(Dataset entries)
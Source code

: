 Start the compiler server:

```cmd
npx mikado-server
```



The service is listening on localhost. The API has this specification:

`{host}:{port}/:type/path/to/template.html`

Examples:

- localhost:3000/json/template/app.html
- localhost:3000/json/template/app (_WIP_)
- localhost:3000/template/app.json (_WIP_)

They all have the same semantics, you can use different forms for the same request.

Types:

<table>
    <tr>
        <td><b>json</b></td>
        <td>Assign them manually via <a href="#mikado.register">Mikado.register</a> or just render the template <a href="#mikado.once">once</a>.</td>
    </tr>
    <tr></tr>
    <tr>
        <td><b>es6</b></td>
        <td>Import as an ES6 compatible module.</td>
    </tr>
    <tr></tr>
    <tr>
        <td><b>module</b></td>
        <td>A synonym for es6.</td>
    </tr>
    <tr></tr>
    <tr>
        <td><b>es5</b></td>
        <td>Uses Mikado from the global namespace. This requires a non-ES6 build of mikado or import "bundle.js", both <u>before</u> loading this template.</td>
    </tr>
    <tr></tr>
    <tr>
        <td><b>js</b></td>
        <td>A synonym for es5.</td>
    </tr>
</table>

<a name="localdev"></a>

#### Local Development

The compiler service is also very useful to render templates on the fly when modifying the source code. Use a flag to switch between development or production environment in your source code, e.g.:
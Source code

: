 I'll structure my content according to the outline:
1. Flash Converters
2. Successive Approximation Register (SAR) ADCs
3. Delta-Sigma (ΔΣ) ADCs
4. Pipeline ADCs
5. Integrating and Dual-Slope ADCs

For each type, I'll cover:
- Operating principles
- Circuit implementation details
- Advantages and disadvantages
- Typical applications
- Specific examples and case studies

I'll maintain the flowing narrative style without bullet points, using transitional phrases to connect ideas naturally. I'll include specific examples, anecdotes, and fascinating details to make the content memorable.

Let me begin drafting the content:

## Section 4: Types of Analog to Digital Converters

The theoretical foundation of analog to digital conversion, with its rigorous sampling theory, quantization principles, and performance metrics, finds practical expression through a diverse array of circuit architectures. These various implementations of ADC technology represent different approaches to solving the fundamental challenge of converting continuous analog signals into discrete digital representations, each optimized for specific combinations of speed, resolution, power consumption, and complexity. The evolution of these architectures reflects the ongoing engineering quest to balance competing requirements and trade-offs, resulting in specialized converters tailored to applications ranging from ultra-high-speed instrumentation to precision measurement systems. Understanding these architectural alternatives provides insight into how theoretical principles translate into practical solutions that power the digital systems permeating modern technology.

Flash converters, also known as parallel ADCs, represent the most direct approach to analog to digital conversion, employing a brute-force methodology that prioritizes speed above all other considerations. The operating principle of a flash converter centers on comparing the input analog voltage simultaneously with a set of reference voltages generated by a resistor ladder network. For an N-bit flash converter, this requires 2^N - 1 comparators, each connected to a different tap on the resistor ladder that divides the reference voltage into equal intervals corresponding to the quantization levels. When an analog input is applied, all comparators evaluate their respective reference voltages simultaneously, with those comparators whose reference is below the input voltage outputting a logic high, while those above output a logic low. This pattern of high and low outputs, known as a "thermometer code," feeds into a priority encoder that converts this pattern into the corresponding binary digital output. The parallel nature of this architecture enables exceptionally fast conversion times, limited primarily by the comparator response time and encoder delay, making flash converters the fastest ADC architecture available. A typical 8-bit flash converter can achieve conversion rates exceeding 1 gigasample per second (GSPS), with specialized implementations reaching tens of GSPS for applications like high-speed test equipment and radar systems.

### Exercise aim
Output every record above, exactly as written.

### Worked solution
Source code

: Start the compiler server:

```cmd
npx mikado-server
```



The service is listening on localhost. The API has this specification:

`{host}:{port}/:type/path/to/template.html`

Examples:

- localhost:3000/json/template/app.html
- localhost:3000/json/template/app (_WIP_)
- localhost:3000/template/app.json (_WIP_)

They all have the same semantics, you can use different forms for the same request.

Types:

<table>
    <tr>
        <td><b>json</b></td>
        <td>Assign them manually via <a href="#mikado.register">Mikado.register</a> or just render the template <a href="#mikado.once">once</a>.</td>
    </tr>
    <tr></tr>
    <tr>
        <td><b>es6</b></td>
        <td>Import as an ES6 compatible module.</td>
    </tr>
    <tr></tr>
    <tr>
        <td><b>module</b></td>
        <td>A synonym for es6.</td>
    </tr>
    <tr></tr>
    <tr>
        <td><b>es5</b></td>
        <td>Uses Mikado from the global namespace. This requires a non-ES6 build of mikado or import "bundle.js", both <u>before</u> loading this template.</td>
    </tr>
    <tr></tr>
    <tr>
        <td><b>js</b></td>
        <td>A synonym for es5.</td>
    </tr>
</table>

<a name="localdev"></a>

#### Local Development

The compiler service is also very useful to render templates on the fly when modifying the source code. Use a flag to switch between development or production environment in your source code, e.g.:
Source code

: I'll structure my content according to the outline:
1. Flash Converters
2. Successive Approximation Register (SAR) ADCs
3. Delta-Sigma (ΔΣ) ADCs
4. Pipeline ADCs
5. Integrating and Dual-Slope ADCs

For each type, I'll cover:
- Operating principles
- Circuit implementation details
- Advantages and disadvantages
- Typical applications
- Specific examples and case studies

I'll maintain the flowing narrative style without bullet points, using transitional phrases to connect ideas naturally. I'll include specific examples, anecdotes, and fascinating details to make the content memorable.

Let me begin drafting the content:

## Section 4: Types of Analog to Digital Converters

The theoretical foundation of analog to digital conversion, with its rigorous sampling theory, quantization principles, and performance metrics, finds practical expression through a diverse array of circuit architectures. These various implementations of ADC technology represent different approaches to solving the fundamental challenge of converting continuous analog signals into discrete digital representations, each optimized for specific combinations of speed, resolution, power consumption, and complexity. The evolution of these architectures reflects the ongoing engineering quest to balance competing requirements and trade-offs, resulting in specialized converters tailored to applications ranging from ultra-high-speed instrumentation to precision measurement systems. Understanding these architectural alternatives provides insight into how theoretical principles translate into practical solutions that power the digital systems permeating modern technology.

Flash converters, also known as parallel ADCs, represent the most direct approach to analog to digital conversion, employing a brute-force methodology that prioritizes speed above all other considerations. The operating principle of a flash converter centers on comparing the input analog voltage simultaneously with a set of reference voltages generated by a resistor ladder network. For an N-bit flash converter, this requires 2^N - 1 comparators, each connected to a different tap on the resistor ladder that divides the reference voltage into equal intervals corresponding to the quantization levels. When an analog input is applied, all comparators evaluate their respective reference voltages simultaneously, with those comparators whose reference is below the input voltage outputting a logic high, while those above output a logic low. This pattern of high and low outputs, known as a "thermometer code," feeds into a priority encoder that converts this pattern into the corresponding binary digital output. The parallel nature of this architecture enables exceptionally fast conversion times, limited primarily by the comparator response time and encoder delay, making flash converters the fastest ADC architecture available. A typical 8-bit flash converter can achieve conversion rates exceeding 1 gigasample per second (GSPS), with specialized implementations reaching tens of GSPS for applications like high-speed test equipment and radar systems.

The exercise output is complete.